Pour le lecteur de l’Église primitive, dont la Bible est celle d'Israël, le Cantique de Marie rappelle en effet irrésistiblement le Cantique d'Anne (1 Samuel 2, 1-10), face au Dieu de tous les impossibles. Car voilà que Dieu intervient ! Nous menant avec Marie à l'émerveillement et à l'humilité : on croirait savoir que les stériles n'enfantent pas, non plus que les vierges ; on croirait savoir que les morts ne ressuscitent pas et que les pains ne se multiplient pas pour les pauvres ! Et voilà que Dieu intervient !

On se souvient alors, et c’est scellé dans les Évangiles de l'enfance, que Marie va donner naissance à un enfant, présenté comme descendant royal de David, fils de Jessé — ou Isaï —, dont le vieux tronc, comme le dit un de nos chants citant la Bible, porte le Messie fils de David.

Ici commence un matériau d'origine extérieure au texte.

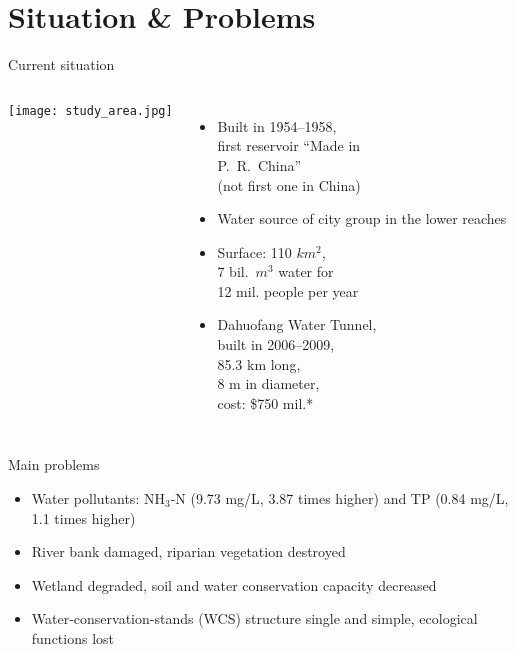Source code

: \section{Situation \& Problems}
{
\begin{frame}[t]{Current situation}
\begin{columns}[T]
\texttt{[image: study\_area.jpg]}
	\begin{itemize}
		\item Built in 1954--1958,\\first reservoir ``Made in\\ P.\ R.\ China''\\(not first one in China)
		\item Water source of city group in the lower reaches		
		\item Surface: 110 $km^2$,\\ 7 bil.\ $m^3$ water for\\ \alert{12 mil.} people per year
		\item Dahuofang Water Tunnel,\\built in 2006--2009,\\85.3 km long,\\8 m in diameter,\\\alert{cost: \$750 mil.}*
	\end{itemize}
\end{columns}
 \end{frame}
}

\begin{frame}[t]{Main problems}
	\begin{itemize}[<+- | alert@+>]
		\item Water pollutants: NH$_3$-N (9.73 mg/L, 3.87 times higher) and TP (0.84 mg/L, 1.1 times higher)
		\item River bank damaged, riparian vegetation destroyed
		\item Wetland degraded, soil and water conservation capacity decreased
		\item Water-conservation-stands (WCS) structure single and simple, ecological functions lost
	\end{itemize}

\begin{columns}[T]
		
	
\end{columns}
\end{frame}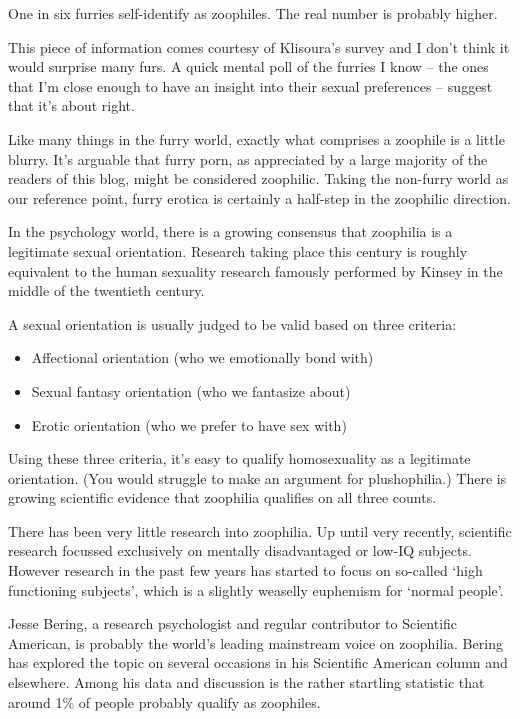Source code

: 
One in six furries self-identify as zoophiles. The real number is probably higher.

This piece of information comes courtesy of Klisoura's survey and I don't think it would surprise many furs. A quick mental poll of the furries I know -- the ones that I'm close enough to have an insight into their sexual preferences -- suggest that it's about right.

Like many things in the furry world, exactly what comprises a zoophile is a little blurry. It's arguable that furry porn, as appreciated by a large majority of the readers of this blog, might be considered zoophilic. Taking the non-furry world as our reference point, furry erotica is certainly a half-step in the zoophilic direction.

In the psychology world, there is a growing consensus that zoophilia is a legitimate sexual orientation. Research taking place this century is roughly equivalent to the human sexuality research famously performed by Kinsey in the middle of the twentieth century.

A sexual orientation is usually judged to be valid based on three criteria:

\begin{itemize}
  \item Affectional orientation (who we emotionally bond with)
  \item Sexual fantasy orientation (who we fantasize about)
  \item Erotic orientation (who we prefer to have sex with)
\end{itemize}

Using these three criteria, it's easy to qualify homosexuality as a legitimate orientation. (You would struggle to make an argument for plushophilia.) There is growing scientific evidence that zoophilia qualifies on all three counts.

There has been very little research into zoophilia. Up until very recently, scientific research focussed exclusively on mentally disadvantaged or low-IQ subjects. However research in the past few years has started to focus on so-called ‘high functioning subjects', which is a slightly weaselly euphemism for ‘normal people'.

Jesse Bering, a research psychologist and regular contributor to Scientific American, is probably the world's leading mainstream voice on zoophilia. Bering has explored the topic on several occasions in his Scientific American column and elsewhere. Among his data and discussion is the rather startling statistic that around 1\% of people probably qualify as zoophiles.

C'est ce que signifie notre arbre de Noël, figure de l'arbre de Jessé et reprise de l'arbre de toute la création que Dieu fait croître à sa rencontre.

Arbre de Jessé qui porte le Messie, pour dire le chant de toute la création tournée vers la rencontre de la lumière à laquelle elle est appelée.

Un antique symbole que cet arbre, repris dans l'Alsace protestante pour lui donner comme autre sens la vérité du 25 décembre, ancienne date du solstice d'hiver devenu symbole de la naissance du Christ.

Un arbre qui se dresse vers la lumière annoncée par l'étoile des Mages de Matthieu, comme celui de la famille de Jessé et de David vers le Messie, et celui de toute la création vers son salut.

Cela en passant par la faute même qu'il s'agit de couvrir, symbolisée par les boules des arbres de Noël, qui sont au départ simplement des pommes stylisées - pommes (malum en latin), pommes du bien et du mal, mal (malum aussi en latin)…

Le mal englouti, comme sous la neige, par le Christ, dans la lumière, qui dès lors parcourt toute la création, lumière figurée par les guirlandes de lumière qui courent dans tout l'arbre…

C’est au pied de cet arbre que retentit le Cantique de Marie, Le Magnificat ! Cantique pour le moins renversant, en tout cas pour ceux qui se trouvent élevés en dignité du haut de leur trône (v. 52), ou en richesse du haut de leur rassasiement (v. 53). Voilà une parole qui bouscule.

Le Magnificat s'inscrit ainsi dans la lignée des libérations opérées par le Dieu fort à l'égard des humiliés ; le Dieu qui fait germer les délivrances, comme dans le sein vierge de Marie. Et c'est de cela qu’elle se réjouit : dans une joie qui sera proclamée, dit-elle (v. 48), par toutes les générations parce qu’il a porté les regards sur l’abaissement de sa servante, elle exulte d'être la mère de ce Messie libérateur des humiliés, et qui pour cela nous rejoint dans l'humilité dont témoignent Jean et Marie : l'humilité, cette fois, de l'enfant dans lequel la Parole éternelle est devenue chair.